Abnormality of red blood cells (R71)

The ICD-10 code R71 identifies abnormalities related to red blood cells, with specific subcodes used to describe particular types of red blood cell issues. The code R71.0 denotes a precipitous drop in hematocrit, which is a rapid decline in the proportion of red blood cells in the blood. R71.8 covers a wide range of other red blood cell abnormalities not classified elsewhere.

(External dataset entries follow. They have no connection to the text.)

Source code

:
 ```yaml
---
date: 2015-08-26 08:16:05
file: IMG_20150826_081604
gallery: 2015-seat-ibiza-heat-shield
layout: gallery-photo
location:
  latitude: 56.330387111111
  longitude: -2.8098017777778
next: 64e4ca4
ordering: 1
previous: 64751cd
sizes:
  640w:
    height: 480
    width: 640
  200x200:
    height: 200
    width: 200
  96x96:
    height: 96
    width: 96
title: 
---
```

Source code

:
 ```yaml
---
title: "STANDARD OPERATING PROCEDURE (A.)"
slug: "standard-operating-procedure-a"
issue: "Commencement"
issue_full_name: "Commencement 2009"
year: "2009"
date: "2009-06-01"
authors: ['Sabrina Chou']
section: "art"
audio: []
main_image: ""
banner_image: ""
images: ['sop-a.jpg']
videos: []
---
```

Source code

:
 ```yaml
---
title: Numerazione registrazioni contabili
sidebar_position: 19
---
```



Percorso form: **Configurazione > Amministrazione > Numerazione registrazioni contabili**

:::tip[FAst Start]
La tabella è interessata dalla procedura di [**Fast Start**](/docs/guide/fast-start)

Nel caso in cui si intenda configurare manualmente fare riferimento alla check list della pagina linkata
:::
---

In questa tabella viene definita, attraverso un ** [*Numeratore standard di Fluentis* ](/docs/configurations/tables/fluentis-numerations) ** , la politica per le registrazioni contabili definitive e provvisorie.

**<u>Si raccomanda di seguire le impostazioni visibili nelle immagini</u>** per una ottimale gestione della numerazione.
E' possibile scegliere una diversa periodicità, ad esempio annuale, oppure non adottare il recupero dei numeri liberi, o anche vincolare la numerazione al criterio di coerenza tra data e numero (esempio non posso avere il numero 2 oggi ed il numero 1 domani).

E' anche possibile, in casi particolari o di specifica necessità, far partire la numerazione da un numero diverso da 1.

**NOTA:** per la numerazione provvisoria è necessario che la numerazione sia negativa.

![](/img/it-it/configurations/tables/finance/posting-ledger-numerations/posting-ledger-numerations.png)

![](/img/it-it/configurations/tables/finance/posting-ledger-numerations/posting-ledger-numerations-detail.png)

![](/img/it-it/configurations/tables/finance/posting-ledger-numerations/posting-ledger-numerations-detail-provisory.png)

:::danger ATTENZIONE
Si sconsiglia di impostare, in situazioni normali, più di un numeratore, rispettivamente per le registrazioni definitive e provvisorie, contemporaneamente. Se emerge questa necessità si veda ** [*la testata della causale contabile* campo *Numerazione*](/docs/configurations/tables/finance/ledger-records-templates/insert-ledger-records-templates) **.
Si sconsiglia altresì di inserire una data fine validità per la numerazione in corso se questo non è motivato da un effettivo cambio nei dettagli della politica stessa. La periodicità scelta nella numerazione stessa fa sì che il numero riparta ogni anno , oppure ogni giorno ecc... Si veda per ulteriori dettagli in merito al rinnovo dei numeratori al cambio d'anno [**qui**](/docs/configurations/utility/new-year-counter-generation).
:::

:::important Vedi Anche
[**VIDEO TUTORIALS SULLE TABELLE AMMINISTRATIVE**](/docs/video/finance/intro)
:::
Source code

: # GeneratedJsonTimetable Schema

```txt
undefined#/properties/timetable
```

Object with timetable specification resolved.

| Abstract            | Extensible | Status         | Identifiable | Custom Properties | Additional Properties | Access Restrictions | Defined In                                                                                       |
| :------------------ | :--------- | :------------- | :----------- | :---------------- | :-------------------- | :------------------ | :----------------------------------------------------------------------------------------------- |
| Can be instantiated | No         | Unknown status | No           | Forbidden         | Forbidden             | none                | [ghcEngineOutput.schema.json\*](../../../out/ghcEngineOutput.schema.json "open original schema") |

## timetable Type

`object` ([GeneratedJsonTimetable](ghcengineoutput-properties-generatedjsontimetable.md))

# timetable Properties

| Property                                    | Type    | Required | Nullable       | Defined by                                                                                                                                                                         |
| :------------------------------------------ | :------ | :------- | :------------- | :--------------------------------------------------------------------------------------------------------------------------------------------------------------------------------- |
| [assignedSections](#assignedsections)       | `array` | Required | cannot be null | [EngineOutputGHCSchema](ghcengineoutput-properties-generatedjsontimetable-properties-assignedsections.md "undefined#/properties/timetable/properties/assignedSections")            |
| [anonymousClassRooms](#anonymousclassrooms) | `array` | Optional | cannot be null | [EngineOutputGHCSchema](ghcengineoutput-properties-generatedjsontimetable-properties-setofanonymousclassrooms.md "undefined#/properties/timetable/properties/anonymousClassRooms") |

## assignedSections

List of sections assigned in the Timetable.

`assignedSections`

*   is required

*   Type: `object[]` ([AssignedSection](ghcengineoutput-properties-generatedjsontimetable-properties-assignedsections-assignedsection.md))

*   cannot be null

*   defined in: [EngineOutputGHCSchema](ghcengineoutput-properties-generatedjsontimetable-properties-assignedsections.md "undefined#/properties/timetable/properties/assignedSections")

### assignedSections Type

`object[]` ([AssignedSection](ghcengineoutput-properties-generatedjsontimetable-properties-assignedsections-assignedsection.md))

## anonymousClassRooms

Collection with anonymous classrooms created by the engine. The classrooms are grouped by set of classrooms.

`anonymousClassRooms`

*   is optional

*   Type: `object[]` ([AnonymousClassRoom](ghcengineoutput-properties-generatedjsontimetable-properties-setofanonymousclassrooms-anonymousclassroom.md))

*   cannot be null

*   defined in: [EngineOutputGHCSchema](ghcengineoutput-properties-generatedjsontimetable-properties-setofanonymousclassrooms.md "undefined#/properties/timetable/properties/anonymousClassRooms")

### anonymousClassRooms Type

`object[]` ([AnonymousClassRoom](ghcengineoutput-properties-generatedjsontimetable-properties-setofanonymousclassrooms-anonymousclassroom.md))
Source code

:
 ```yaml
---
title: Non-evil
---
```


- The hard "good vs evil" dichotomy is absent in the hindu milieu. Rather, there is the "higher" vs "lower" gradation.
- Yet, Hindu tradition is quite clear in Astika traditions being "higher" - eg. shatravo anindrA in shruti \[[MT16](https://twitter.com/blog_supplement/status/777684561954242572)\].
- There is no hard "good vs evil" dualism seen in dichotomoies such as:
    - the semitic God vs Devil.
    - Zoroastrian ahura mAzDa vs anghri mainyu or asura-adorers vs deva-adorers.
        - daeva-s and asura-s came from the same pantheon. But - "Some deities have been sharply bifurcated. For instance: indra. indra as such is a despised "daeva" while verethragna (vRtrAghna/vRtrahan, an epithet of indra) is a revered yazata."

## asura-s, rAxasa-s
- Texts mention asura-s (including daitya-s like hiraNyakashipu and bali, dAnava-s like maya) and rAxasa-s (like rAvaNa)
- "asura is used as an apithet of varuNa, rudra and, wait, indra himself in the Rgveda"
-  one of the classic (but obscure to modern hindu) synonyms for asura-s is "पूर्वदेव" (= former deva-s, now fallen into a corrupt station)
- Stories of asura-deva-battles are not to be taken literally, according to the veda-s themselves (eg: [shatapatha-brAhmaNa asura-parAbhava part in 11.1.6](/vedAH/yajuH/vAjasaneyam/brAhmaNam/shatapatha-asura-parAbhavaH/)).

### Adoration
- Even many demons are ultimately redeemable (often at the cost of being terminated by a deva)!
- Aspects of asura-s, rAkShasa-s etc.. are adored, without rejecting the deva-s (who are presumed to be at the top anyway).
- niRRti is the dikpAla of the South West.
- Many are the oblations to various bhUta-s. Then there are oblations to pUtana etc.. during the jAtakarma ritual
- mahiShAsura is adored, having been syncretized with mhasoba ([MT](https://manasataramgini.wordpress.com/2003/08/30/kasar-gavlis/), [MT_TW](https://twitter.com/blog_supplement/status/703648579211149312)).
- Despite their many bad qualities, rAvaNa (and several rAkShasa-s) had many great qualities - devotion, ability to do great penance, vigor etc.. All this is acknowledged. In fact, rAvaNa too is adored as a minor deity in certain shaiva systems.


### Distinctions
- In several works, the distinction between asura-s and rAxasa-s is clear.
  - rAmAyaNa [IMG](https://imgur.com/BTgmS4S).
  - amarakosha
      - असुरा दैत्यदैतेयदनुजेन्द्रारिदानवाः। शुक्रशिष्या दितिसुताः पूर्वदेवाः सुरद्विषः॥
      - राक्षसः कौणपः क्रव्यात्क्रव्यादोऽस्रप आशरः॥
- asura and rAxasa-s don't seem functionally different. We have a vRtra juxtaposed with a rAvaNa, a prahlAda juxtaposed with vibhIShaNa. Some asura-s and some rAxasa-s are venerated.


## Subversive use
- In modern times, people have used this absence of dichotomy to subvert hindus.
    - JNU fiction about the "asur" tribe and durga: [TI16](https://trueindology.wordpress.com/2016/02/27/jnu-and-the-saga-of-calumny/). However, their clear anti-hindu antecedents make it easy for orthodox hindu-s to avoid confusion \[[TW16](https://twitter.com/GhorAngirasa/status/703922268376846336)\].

These codes are used for documenting various abnormal findings involving red blood cells without specifying a definitive diagnosis. For example, R71.0 applies when laboratory data shows a sudden hematocrit decrease, often described as hematocrit below or outside the reference range, or during a hemolytic crisis. The broader code R71.8 encompasses numerous conditions such as hereditary spherocytosis, elliptocytosis, changes in red blood cell size or color, abnormal hemoglobin variants, and other irregularities like anisocytosis or poikilocytosis. Recognizing synonyms like "erythrocyte membrane abnormality" or "red blood cell population finding" helps coders accurately link clinical observations to the correct ICD-10 code. These codes serve to capture complex red blood cell abnormalities detected through lab tests or blood smear examinations, facilitating precise clinical documentation and coding.

Instructional Notations

Type 1 Excludes

A type 1 excludes note is a pure excludes note. It means "NOT CODED HERE!" An Excludes1 note indicates that the code excluded should never be used at the same time as the code above the Excludes1 note. An Excludes1 is used when two conditions cannot occur together, such as a congenital form versus an acquired form of the same condition.

  • anemias D50 D64
  • anemia of premature infant P61.2
  • benign familial polycythemia D75.0
  • congenital anemias P61.2 P61.4
  • newborn anemia due to isoimmunization P55
  • polycythemia neonatorum P61.1
  • polycythemia NOS D75.1
  • polycythemia vera D45
  • secondary polycythemia D75.1

Clinical Terms

The following clinical terms provide additional context, helping users better understand the clinical background and common associations for each diagnosis listed in this section. Including related terms alongside ICD-10-CM codes supports coders, billers, and healthcare professionals in improving accuracy, enhancing documentation, and facilitating research or patient education.

Erythrocyte Aggregation

The formation of clumps of RED BLOOD CELLS under low or non-flow conditions, resulting from the attraction forces between the red blood cells. The cells adhere to each other in rouleaux aggregates. Slight mechanical force, such as occurs in the circulation, is enough to disperse these aggregates. Stronger or weaker than normal aggregation may result from a variety of effects in the ERYTHROCYTE MEMBRANE or in BLOOD PLASMA. The degree of aggregation is affected by ERYTHROCYTE DEFORMABILITY, erythrocyte membrane sialylation, masking of negative surface charge by plasma proteins, etc. BLOOD VISCOSITY and the ERYTHROCYTE SEDIMENTATION RATE are affected by the amount of erythrocyte aggregation and are parameters used to measure the aggregation.

Erythrocytes

Red blood cells. Mature erythrocytes are non-nucleated, biconcave disks containing HEMOGLOBIN whose function is to transport OXYGEN.

Heinz Bodies

Abnormal intracellular inclusions, composed of denatured hemoglobin, found on the membrane of red blood cells. They are seen in thalassemias, enzymopathies, hemoglobinopathies, and after splenectomy.

HELLP Syndrome

A syndrome of HEMOLYSIS, elevated liver ENZYMES, and low blood platelets count (THROMBOCYTOPENIA). HELLP syndrome is observed in PREGNANT PEOPLE with PRE-ECLAMPSIA or ECLAMPSIA who also exhibit LIVER damage and abnormalities in BLOOD COAGULATION.

Hemolysis

The destruction of ERYTHROCYTES by many different causal agents such as antibodies, bacteria, chemicals, temperature, and changes in tonicity.